Пётр был слишком умён, чтобы развернуть репрессии против своих ближайших сподвижников; но он сделал их судьями сына-изменника. Алексею пришлось заплатить за всё. 24 июня 1718 года суд в составе 123 министров, сенаторов, военных и гражданских чиновников вынес царевичу смертный приговор за «помышление бунтовное» и за «богомерзкое, двойное, родителей убивственное намерение», связав самих его участников круговой порукой. Через два дня после приговора последовала загадочная смерть Алексея в Петропавловской крепости. Однако какими бы ни были последние часы царевича, в народном сознании его гибель связывали с волей государя. Ветеран Петровской эпохи, солдат Навагинского полка Михаил Патрикеев в далёком Кизляре в 1749 году рассказывал собеседникам: «Знаешь ли, государь своего сына своими руками казнил».

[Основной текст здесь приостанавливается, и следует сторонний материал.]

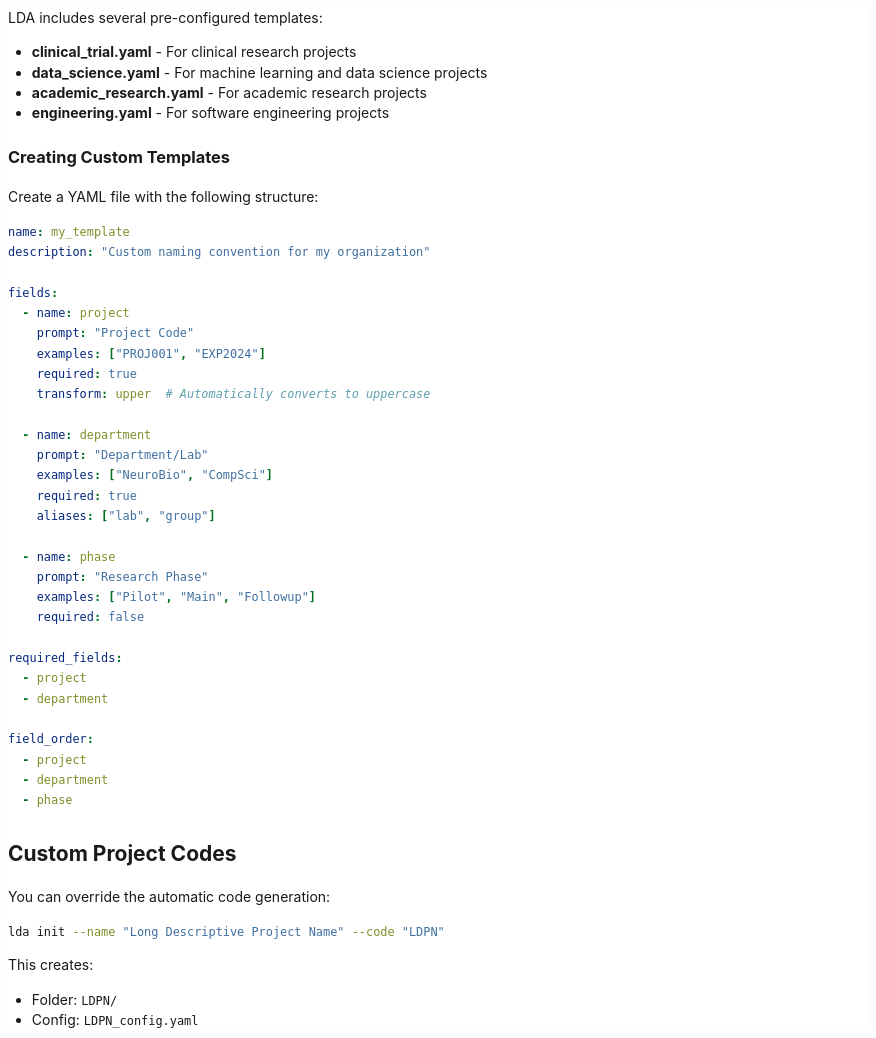 LDA includes several pre-configured templates:

- **clinical_trial.yaml** - For clinical research projects
- **data_science.yaml** - For machine learning and data science projects
- **academic_research.yaml** - For academic research projects
- **engineering.yaml** - For software engineering projects

### Creating Custom Templates

Create a YAML file with the following structure:

```yaml
name: my_template
description: "Custom naming convention for my organization"

fields:
  - name: project
    prompt: "Project Code"
    examples: ["PROJ001", "EXP2024"]
    required: true
    transform: upper  # Automatically converts to uppercase
    
  - name: department
    prompt: "Department/Lab"
    examples: ["NeuroBio", "CompSci"]
    required: true
    aliases: ["lab", "group"]
    
  - name: phase
    prompt: "Research Phase"
    examples: ["Pilot", "Main", "Followup"]
    required: false

required_fields: 
  - project
  - department

field_order:
  - project
  - department
  - phase
```

## Custom Project Codes

You can override the automatic code generation:

```bash
lda init --name "Long Descriptive Project Name" --code "LDPN"
```

This creates:
- Folder: `LDPN/`
- Config: `LDPN_config.yaml`
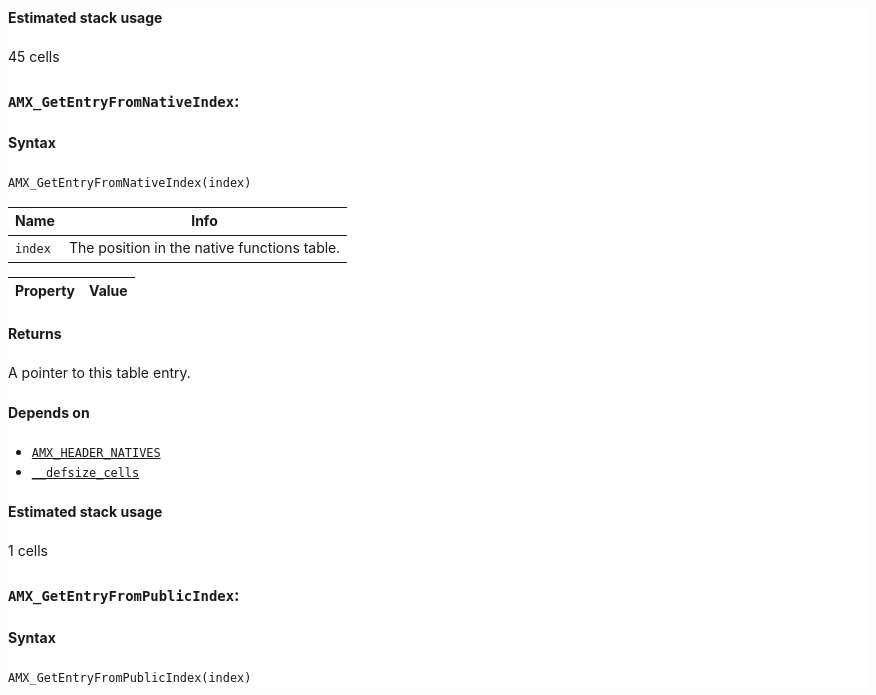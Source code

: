 #### Estimated stack usage

45 cells









### `AMX_GetEntryFromNativeIndex`:



#### Syntax


```pawn
AMX_GetEntryFromNativeIndex(index)
```



|  **Name**  |  **Info**  | 
| --- | --- | 
|  `index`  |  The position in the native functions table.   | 



|  **Property**  |  **Value**  | 
| --- | --- | 


#### Returns

A pointer to this table entry. 


#### Depends on
* [`AMX_HEADER_NATIVES`](#AMX_HEADER_NATIVES)
* [`__defsize_cells`](#__defsize_cells)

#### Estimated stack usage

1 cells









### `AMX_GetEntryFromPublicIndex`:



#### Syntax


```pawn
AMX_GetEntryFromPublicIndex(index)
```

Некоторые авторы считают возможным охарактеризовать сторонников царевича как «умеренных реформаторов европейской ориентации». Однако проблема в том, что в кругу «сообщников» наследника были также люди, настроенные против всяких реформ. Чего же хотел сам Алексей? По словам его крепостной любовницы Ефросиньи, он мечтал о спокойном житье в Москве, «а Питербурх оставит простой город; также и корабли оставит и держать их не будет; а войска де станет держать только для обороны; а войны ни с кем иметь не хотел». Но на последнем допросе 22 июня он признался: «...ежели б до того дошло и цесарь (австрийский император. — И. К.) бы начал то производить в дело, как мне обещал, и вооружённою рукою доставить мне короны российской, то б я тогда, не жалея ничего, доступал наследства». Было ли это признание правдой — или сломленный царевич ради прекращения мучений готов был сознаться в любых преступлениях? Ответа мы уже не узнаем.

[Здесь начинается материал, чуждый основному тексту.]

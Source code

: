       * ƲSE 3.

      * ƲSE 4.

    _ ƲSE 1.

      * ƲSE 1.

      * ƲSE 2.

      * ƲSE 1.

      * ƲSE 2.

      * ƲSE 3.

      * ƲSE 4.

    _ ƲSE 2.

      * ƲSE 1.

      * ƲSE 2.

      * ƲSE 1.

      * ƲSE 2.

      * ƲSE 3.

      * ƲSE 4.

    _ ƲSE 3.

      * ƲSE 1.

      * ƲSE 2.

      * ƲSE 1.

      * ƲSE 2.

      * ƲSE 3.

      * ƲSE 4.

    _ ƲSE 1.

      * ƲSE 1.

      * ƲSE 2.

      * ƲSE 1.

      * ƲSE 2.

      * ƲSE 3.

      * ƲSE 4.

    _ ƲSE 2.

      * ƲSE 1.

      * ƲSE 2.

Как бы сочетались в случае вступления Алексея на престол его намерения опереться на духовенство, не «держать» флот и передать российские войска и «великую сумму денег» в распоряжение Австрии с планами просвещённых реформаторов? К тому же Алексей, выступавший против реформ отца, унаследовал отцовский темперамент: мог пообещать посадить на кол детей канцлера Головкина и всерьёз собирался жениться на своей Ефросинье: «Видь де и батюшко таковым же образом учинил». Похоже, приход царевича к власти вызвал бы новые столкновения в имперской верхушке и мог закончиться дворцовым переворотом — или ссылкой, а то и казнью слишком «европейски ориентированных» вельмож. Но избранный Петром I «силовой» выход из кризиса — устранение законного, по мнению общества, наследника — впоследствии тоже привёл к потрясениям.